YOUR TASK.
Repeat the lines from the one containing "to the desired repository -->" through the last line of the data, exactly, pictures omitted.

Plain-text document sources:
++++++
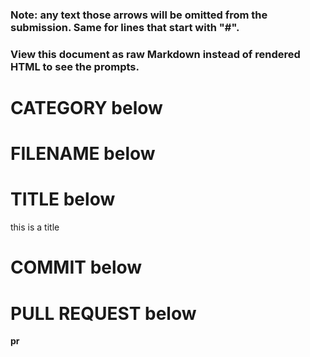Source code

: ### Note: any text <!-- inside --> those arrows will be omitted from the submission. Same for lines that start with "#". 
### View this document as raw Markdown instead of rendered HTML to see the prompts.
<!-- Where should your addition be located within the keyset repository?
This line should be in the format of a path.
For example,
library/fiction/classics
or
science/biology/datasets
(An empty line will add the file to the root of the KeySet which is not normally recommended.) -->
# CATEGORY below


<!-- Provide a name for the keyset file that is about to be created (no file extension, just the name) -->
# FILENAME below


<!-- Briefly describe the files you're submitting (preferably <50 characters). -->
# TITLE below
this is a title

<!-- An empty commit message will abort the submission.
Describe the files in more detail. -->
# COMMIT below

<!-- If you will be submitting a pull request, explain why these files should be added
to the desired repository -->
# PULL REQUEST below
**pr**
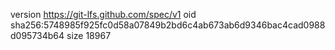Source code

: version https://git-lfs.github.com/spec/v1
oid sha256:5748985f925fc0d58a07849b2bd6c4ab673ab6d9346bac4cad0988d095734b64
size 18967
++++++
ANSWER BOX.
to the desired repository -->
# PULL REQUEST below
**pr**
Source code

: version https://git-lfs.github.com/spec/v1
oid sha256:5748985f925fc0d58a07849b2bd6c4ab673ab6d9346bac4cad0988d095734b64
size 18967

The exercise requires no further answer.